Pero podemos regocijarnos, porque este mundo de pelucas empolvadas y pre-ironía política está muriendo a mayor velocidad que la de los recién casados yemeníes. La derecha mundial ha descubierto de nuevo la inmensa potencia de dejar los buenos modales a un lado, un descubrimiento que hizo bastante antes de que Trump aterrizara en la Casa Blanca con un sordo sonido húmedo como quien deja caer un pescado sobre la encimera. Plop. La identidad conservadora en el siglo XXI no tiene necesariamente que vestirse de llamamientos al orden y a la Seriedad y Responsabilidad: han descubierto que el Pueblo entiende mejor un tema machista en Forocoches o dos memes sobre los judíos y las cámaras de gas que un discurso de Rodrigo Rato sobre la prima de riesgo europea. Han descubierto, aparentemente antes que nadie, que el Pueblo se resiente ante la intelectualidad, ante el snob con gafas que quiere guiarles a través de la noche del destino pero después se marea cuando ve una gota de sangre. ¿Y hay mayor significante de esa superioridad que el uso compulsivo de buenos modales? Las clases altas culturales, que hasta hace poco tenían el monopolio de la mala educación en forma de excentricidad, han visto cómo las huestes furiosas arrebataban su fuego y después lo mostraban al mundo sobre los restos ardientes de Francisco Umbral junto al renovado grito de «vivan las cadenas.» El debate político ha estallado, como tenía que estallar: tildar a tu contrincante de maleducado ya no sirve de nada. Perdón: ya no sirve para una puta mierda. La única manera de ganar el debate político es ser más cabrón y resabido que el otro. Los infelices de Podemos harían bien en dejarse de núcleos irradiadores y en mandar a sus jóvenes huestes a hacer chistes sobre encerrar a Casado y Rivera en un gulag en Las Hurdes si quieren comerse algún colín en este valeroso mundo del mañana.

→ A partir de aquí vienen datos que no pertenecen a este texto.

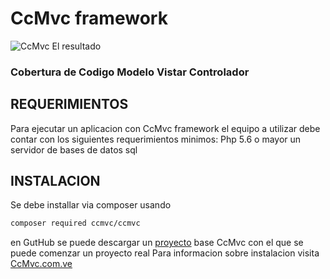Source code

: # CcMvc framework 


![CcMvc](http://ccmvc.com.ve/src/images/CcMvc2.png "CcMvc")
El resultado

### Cobertura de Codigo Modelo Vistar Controlador 


## REQUERIMIENTOS

Para ejecutar un aplicacion con CcMvc framework el equipo a utilizar debe contar con los siguientes requerimientos minimos:
Php 5.6 o mayor
un servidor de bases de datos sql


## INSTALACION 
Se debe installar via composer usando 
```sh
composer required ccmvc/ccmvc
```

en GutHub se puede descargar un [proyecto](https://github.com/ever23/CcMvcBasicProject "proyecto") base CcMvc con el que se puede comenzar un proyecto real 
Para informacion sobre instalacion visita [CcMvc.com.ve](http://ccmvc.com.ve/documentacion "CcMvc")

¿Y por qué tiene que ser esta realidad algo negativo, joven centro-izquierdista que por alguna razón desconocida estás leyendo esto? ¿Por qué aprietas tu copia de los Dos Tratados de Locke contra tu pecho mientras dos lágrimas gruesas resbalan por tu cara hasta caer en el Yatekomo del Mercadona que estás comiendo para cena? Piensa en tu lucha de clases, esa lucha a la que has dejado de lado a cambio de acceso mensual a Netflix. ¿Acaso hay mayor ecualizador del debate entre clases que el uso estratégico del ad hominem? Camarada: quizá usted no sea lo suficientemente idealista y/o garrulo para ponerse la capucha de antifa y salir a zurrar a cualquiera que le parezca facista, pero puede aún burlar al explotador que desde el púlpito le niega la educación de manera sistemática, por lo menos hasta que Pablo Casado inevitablemente lleve la nueva realidad hasta la Moncloa. Mande sus buenos modales a la mierda: vuélvase un cabrón redomado. Y hágalo también en su vida diaria: defiéndase de la retórica viscosa de su gerente y hágalo cagándose discretamente en su puta madre y riéndose con sus compañeros de lo feos que son sus hijos. Recuérdele que la violencia no siempre va encauzada en forma de ladrillazo a escaparate o performance de los antidisturbios. Que conozca por fin la vulnerabilidad. Que aprenda que el mundo no es un club de debate ni ese maldito musical de Hamilton. ¿Y si su jefe ya se ha unido a la nueva ola y le responde que es usted un/a mierdas? Entonces prepárese para el choque de cuernos: ni un paso atrás.
Al menos el fin del mundo será entretenido. Perdón: vistoso de cojones.